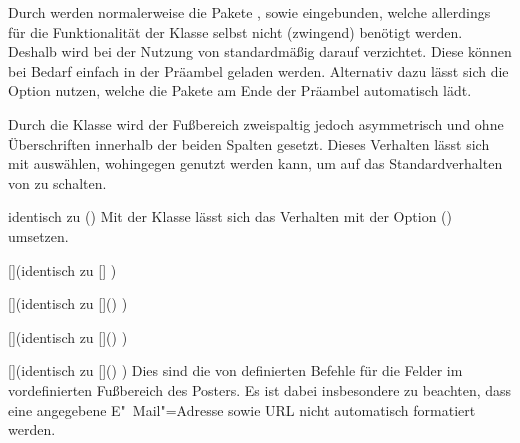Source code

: \begin{Entity*}{}
\begin{Declaration}{}
\printdeclarationlist%
%
Durch  werden normalerweise die Pakete , 
 sowie  eingebunden, welche allerdings für 
die Funktionalität der Klasse selbst nicht (zwingend) benötigt werden. Deshalb 
wird bei der Nutzung von  standardmäßig darauf verzichtet. 
Diese können bei Bedarf einfach in der Präambel geladen werden. Alternativ 
dazu 
lässt sich die Option  nutzen, welche die Pakete am Ende 
der Präambel automatisch lädt.
\end{Declaration}

\begin{Declaration}{}%
\printdeclarationlist%
%
Durch die Klasse  wird der Fußbereich zweispaltig jedoch 
asymmetrisch und ohne Überschriften innerhalb der beiden Spalten gesetzt. 
Dieses Verhalten lässt sich mit  auswählen, wohingegen 
 genutzt werden kann, um auf das Standardverhalten 
von  zu schalten.
\end{Declaration}

\begin{Declaration}{}{%
  identisch zu ()%
}
\printdeclarationlist%
%
Mit der Klasse  lässt sich das Verhalten mit der Option 
() umsetzen.
\end{Declaration}

\begin{Declaration}{[]}(identisch zu 
  []%
)
\begin{Declaration}{[]}(identisch zu 
  []()%
)
\begin{Declaration}{[]}(identisch zu 
  []()%
)
\begin{Declaration}{[]}(identisch zu 
  []()%
)
\printdeclarationlist%
%
Dies sind die von  definierten Befehle für die Felder im 
vordefinierten Fußbereich des Posters. Es ist dabei insbesondere zu beachten, 
dass eine angegebene E"~Mail"=Adresse sowie URL nicht automatisch formatiert 
werden.
\end{Declaration}
\end{Declaration}
\end{Declaration}
\end{Declaration}


\end{Entity*}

**WORK TO BE COMPLETED**:
Only the records, copied exactly and without pictures, should make up the answer.

**RESPONSE BOX**:
Source code

: \begin{Entity*}{}
\begin{Declaration}{}
\printdeclarationlist%
%
Durch  werden normalerweise die Pakete , 
 sowie  eingebunden, welche allerdings für 
die Funktionalität der Klasse selbst nicht (zwingend) benötigt werden. Deshalb 
wird bei der Nutzung von  standardmäßig darauf verzichtet. 
Diese können bei Bedarf einfach in der Präambel geladen werden. Alternativ 
dazu 
lässt sich die Option  nutzen, welche die Pakete am Ende 
der Präambel automatisch lädt.
\end{Declaration}

\begin{Declaration}{}%
\printdeclarationlist%
%
Durch die Klasse  wird der Fußbereich zweispaltig jedoch 
asymmetrisch und ohne Überschriften innerhalb der beiden Spalten gesetzt. 
Dieses Verhalten lässt sich mit  auswählen, wohingegen 
 genutzt werden kann, um auf das Standardverhalten 
von  zu schalten.
\end{Declaration}

\begin{Declaration}{}{%
  identisch zu ()%
}
\printdeclarationlist%
%
Mit der Klasse  lässt sich das Verhalten mit der Option 
() umsetzen.
\end{Declaration}

\begin{Declaration}{[]}(identisch zu 
  []%
)
\begin{Declaration}{[]}(identisch zu 
  []()%
)
\begin{Declaration}{[]}(identisch zu 
  []()%
)
\begin{Declaration}{[]}(identisch zu 
  []()%
)
\printdeclarationlist%
%
Dies sind die von  definierten Befehle für die Felder im 
vordefinierten Fußbereich des Posters. Es ist dabei insbesondere zu beachten, 
dass eine angegebene E"~Mail"=Adresse sowie URL nicht automatisch formatiert 
werden.
\end{Declaration}
\end{Declaration}
\end{Declaration}
\end{Declaration}


\end{Entity*}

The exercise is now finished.